Personal barbs were traded and tensions flared over age and experience, qualifications and gender.
But the real meat of the debate was a discussion of policing philosophies and police training in light of the Jeremy McDole case. Wilmington City Council President Theo Gregory- former federal prosecutor - said the federal government should have been involved in reviewing the case early on.
There was talk about integration – and even possible consolidation - of police forces across the city and county and state departments, as well as community policing efforts.
Former City Council president Norm Griffiths said he’s hesitant to completely consolidate policing efforts. Former councilman Kevin Kelley countered that city and state lines shouldn’t matter, and called for consolidated initiatives to address crime, drugs, and gangs.
“We can’t let an imaginary line that separates the city from the county stop us from being able to go after someone and help apprehend someone," Kelley said. "We need to work collectively together, share resources and data with the common goal that we’re going to work together to solve this crime problem because it not only impacts the city but the whole state.”
All candidates agreed about the importance of community policing, including current City Council member Maria Cabrera: who emphasized the importance not only of this philosophy, but the consistency of officers staying in the same communities to truly get to know the residents and the community’s needs.

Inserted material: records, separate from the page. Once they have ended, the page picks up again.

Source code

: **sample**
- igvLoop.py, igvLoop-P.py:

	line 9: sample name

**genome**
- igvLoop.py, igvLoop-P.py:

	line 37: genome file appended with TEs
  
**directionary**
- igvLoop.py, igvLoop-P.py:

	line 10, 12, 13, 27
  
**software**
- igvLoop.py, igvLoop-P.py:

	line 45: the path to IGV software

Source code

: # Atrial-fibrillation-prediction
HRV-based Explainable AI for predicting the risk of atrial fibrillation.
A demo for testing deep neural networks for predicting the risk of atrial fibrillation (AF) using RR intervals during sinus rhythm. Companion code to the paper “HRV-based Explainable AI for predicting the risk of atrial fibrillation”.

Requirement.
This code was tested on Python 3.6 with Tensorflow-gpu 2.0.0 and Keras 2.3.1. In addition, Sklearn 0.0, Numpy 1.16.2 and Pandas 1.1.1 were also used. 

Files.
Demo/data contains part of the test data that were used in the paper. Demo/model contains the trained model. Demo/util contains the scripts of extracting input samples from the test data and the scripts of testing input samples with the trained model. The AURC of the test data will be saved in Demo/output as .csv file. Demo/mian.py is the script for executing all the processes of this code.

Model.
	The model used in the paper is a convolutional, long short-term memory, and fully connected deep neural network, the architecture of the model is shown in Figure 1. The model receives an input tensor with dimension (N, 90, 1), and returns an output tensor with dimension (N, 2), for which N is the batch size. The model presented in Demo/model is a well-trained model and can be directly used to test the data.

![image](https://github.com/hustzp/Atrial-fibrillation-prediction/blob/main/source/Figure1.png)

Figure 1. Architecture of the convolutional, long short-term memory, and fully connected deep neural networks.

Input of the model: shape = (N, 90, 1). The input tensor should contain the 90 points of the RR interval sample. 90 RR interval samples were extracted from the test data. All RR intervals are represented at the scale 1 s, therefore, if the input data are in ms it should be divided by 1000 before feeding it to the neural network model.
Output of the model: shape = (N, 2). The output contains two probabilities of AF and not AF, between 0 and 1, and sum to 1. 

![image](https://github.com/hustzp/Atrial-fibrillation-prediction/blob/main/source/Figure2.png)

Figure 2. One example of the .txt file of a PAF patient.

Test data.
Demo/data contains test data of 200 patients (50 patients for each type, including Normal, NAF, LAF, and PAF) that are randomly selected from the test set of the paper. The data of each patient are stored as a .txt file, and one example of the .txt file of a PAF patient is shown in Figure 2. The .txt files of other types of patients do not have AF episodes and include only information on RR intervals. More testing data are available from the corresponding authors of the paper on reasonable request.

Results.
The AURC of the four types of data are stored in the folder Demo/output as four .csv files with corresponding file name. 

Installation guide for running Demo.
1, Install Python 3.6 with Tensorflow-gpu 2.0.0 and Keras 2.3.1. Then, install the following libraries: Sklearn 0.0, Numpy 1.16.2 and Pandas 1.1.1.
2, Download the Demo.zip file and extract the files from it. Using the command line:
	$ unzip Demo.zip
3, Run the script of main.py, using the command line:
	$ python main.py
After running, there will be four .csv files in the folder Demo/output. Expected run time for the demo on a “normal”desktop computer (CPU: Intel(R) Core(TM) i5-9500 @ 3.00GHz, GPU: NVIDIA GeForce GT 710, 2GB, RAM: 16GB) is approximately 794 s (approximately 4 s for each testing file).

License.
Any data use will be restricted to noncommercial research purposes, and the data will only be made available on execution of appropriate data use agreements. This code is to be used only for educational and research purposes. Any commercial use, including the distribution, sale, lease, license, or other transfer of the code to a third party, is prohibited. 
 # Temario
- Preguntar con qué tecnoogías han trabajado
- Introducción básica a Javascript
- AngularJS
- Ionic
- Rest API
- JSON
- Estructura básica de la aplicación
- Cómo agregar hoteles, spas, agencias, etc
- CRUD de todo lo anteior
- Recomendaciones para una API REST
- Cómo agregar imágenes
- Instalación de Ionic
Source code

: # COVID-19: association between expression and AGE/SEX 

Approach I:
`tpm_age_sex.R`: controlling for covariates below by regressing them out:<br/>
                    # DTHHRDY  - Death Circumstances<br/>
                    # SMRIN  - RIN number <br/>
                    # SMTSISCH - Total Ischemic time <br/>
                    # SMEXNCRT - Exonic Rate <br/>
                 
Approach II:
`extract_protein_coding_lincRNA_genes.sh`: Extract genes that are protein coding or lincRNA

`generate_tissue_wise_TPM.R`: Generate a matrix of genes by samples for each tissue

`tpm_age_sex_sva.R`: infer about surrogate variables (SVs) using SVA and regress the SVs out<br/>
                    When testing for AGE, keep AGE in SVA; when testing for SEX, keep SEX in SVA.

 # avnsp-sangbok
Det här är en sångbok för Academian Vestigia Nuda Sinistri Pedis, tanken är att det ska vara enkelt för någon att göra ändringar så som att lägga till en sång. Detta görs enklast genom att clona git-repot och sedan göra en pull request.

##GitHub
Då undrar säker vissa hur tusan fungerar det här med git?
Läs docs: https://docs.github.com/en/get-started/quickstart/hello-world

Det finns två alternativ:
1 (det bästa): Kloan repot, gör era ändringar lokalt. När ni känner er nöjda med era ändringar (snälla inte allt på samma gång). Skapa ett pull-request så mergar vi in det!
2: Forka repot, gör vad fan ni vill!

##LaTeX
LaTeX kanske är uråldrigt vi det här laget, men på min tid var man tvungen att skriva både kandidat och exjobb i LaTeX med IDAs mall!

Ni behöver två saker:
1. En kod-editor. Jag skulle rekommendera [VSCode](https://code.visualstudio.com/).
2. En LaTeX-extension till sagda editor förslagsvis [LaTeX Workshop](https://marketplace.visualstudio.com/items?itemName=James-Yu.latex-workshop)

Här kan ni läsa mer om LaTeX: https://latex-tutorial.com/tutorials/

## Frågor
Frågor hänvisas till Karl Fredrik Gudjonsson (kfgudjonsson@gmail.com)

“But it’s gotta be more about policing and locking people up. It’s about building those relationships," Cabrera said. "And if you stay in the same neighborhood and you're on a first name basis with the neighbors, you're going to see more cooperation. But not just that, you're going to know who doesn't belong in that neighborhood."
Other big topics of the evening included prison re-entry, and jobs. The debate opened with a question about how best to help individuals leaving prison and re-entering into the community succeed.

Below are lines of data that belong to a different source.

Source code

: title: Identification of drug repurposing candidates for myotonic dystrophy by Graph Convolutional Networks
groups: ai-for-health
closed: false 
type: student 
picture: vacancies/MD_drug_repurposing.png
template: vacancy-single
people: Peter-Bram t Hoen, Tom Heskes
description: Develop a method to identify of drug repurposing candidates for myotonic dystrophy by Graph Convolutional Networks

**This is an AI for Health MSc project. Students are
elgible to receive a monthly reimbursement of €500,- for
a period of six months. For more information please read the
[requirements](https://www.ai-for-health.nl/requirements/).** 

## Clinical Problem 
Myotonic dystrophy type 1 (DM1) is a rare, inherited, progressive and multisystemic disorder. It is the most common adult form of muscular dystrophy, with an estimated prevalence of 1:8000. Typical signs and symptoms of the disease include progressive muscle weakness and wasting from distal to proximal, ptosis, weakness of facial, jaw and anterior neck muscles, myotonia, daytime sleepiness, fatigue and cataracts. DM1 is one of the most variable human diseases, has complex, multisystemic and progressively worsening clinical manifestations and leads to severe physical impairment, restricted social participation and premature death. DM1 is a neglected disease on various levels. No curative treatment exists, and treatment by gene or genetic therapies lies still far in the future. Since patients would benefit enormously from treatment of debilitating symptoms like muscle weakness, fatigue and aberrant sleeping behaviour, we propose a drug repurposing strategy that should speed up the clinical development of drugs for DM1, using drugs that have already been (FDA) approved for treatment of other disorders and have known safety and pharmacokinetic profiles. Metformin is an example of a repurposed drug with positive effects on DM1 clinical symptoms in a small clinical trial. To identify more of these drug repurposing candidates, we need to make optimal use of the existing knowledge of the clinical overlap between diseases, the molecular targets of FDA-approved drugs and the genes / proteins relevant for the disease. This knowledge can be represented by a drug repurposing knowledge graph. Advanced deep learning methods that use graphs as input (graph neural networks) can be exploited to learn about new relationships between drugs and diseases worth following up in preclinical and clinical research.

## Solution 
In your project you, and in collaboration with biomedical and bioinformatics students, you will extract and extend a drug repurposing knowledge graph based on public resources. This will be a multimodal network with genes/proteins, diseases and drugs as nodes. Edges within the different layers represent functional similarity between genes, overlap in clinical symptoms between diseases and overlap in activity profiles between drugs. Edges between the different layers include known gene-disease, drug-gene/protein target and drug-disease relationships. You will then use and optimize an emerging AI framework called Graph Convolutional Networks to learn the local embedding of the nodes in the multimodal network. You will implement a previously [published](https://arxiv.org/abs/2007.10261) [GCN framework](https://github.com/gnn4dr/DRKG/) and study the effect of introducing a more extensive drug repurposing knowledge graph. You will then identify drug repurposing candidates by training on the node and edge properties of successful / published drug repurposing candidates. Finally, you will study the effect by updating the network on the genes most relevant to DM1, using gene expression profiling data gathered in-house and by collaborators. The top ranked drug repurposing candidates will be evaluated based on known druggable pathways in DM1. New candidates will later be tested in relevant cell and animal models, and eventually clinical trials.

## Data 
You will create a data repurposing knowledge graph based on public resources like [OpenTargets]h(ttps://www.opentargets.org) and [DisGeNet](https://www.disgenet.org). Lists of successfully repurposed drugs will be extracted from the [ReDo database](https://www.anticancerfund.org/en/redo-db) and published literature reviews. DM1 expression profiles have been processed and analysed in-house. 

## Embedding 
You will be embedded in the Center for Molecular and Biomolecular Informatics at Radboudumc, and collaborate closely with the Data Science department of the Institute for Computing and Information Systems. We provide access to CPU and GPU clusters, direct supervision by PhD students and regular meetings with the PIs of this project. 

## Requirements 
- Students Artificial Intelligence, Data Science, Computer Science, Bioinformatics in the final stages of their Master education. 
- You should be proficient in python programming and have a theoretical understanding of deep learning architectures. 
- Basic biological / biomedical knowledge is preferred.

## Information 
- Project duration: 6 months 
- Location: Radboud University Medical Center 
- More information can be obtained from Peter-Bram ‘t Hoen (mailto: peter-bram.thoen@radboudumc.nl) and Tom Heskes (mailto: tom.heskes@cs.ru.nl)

Delaware Center for Justice advocacy director Eugene Young emphasized the need for better communication and outreach to individuals leaving prison so that they realize that programs to help them exist.
“What we’re going to do is have a reentry coordinator that’s going to actually help make sure that we connect the dots between the Delaware Center for Justices out there, the Delaware Center for Relational Living, the Hope Commission...there are a variety of organizations out there but people don’t know," he said. "Especially when you come out of prison you don’t have a dollar to your name, you don’t have a place to go...the last thing you’re trying to think about is all of these different reentry navigators to find. We need to meet people where they’re at and give them an opportunity to move forward.”
He also emphasized helping juveniles get expungements for crimes that are holding them back from getting jobs.
Riverfront Development Corporation chief Mike Purzycki agreed, but adds job creation is also necessary to keep kids out of crime to begin with.
“The key to it all is finding employment for large sectors of our city where joblessness is the norm. And we keep ignoring this as if we can work around it," Purzycki said. "You can’t patch around 50% of men in different age cohorts being unemployed: it’s impossible. You can’t - you can’t help kids who go home to a home where no one is working.”
City Councilwoman Maria Cabrera attacked Purzycki over what she says is a “lack of diversity” in those employed at Wilmington Waterfront venues, but Purzycki countered saying Cabrera just “wasn’t going to the right restaurants.”
State Sen. Robert Marshall added he thinks a trade school could help create jobs - including for those coming out of prison.
The next debate on city development and the arts will be held June 14th.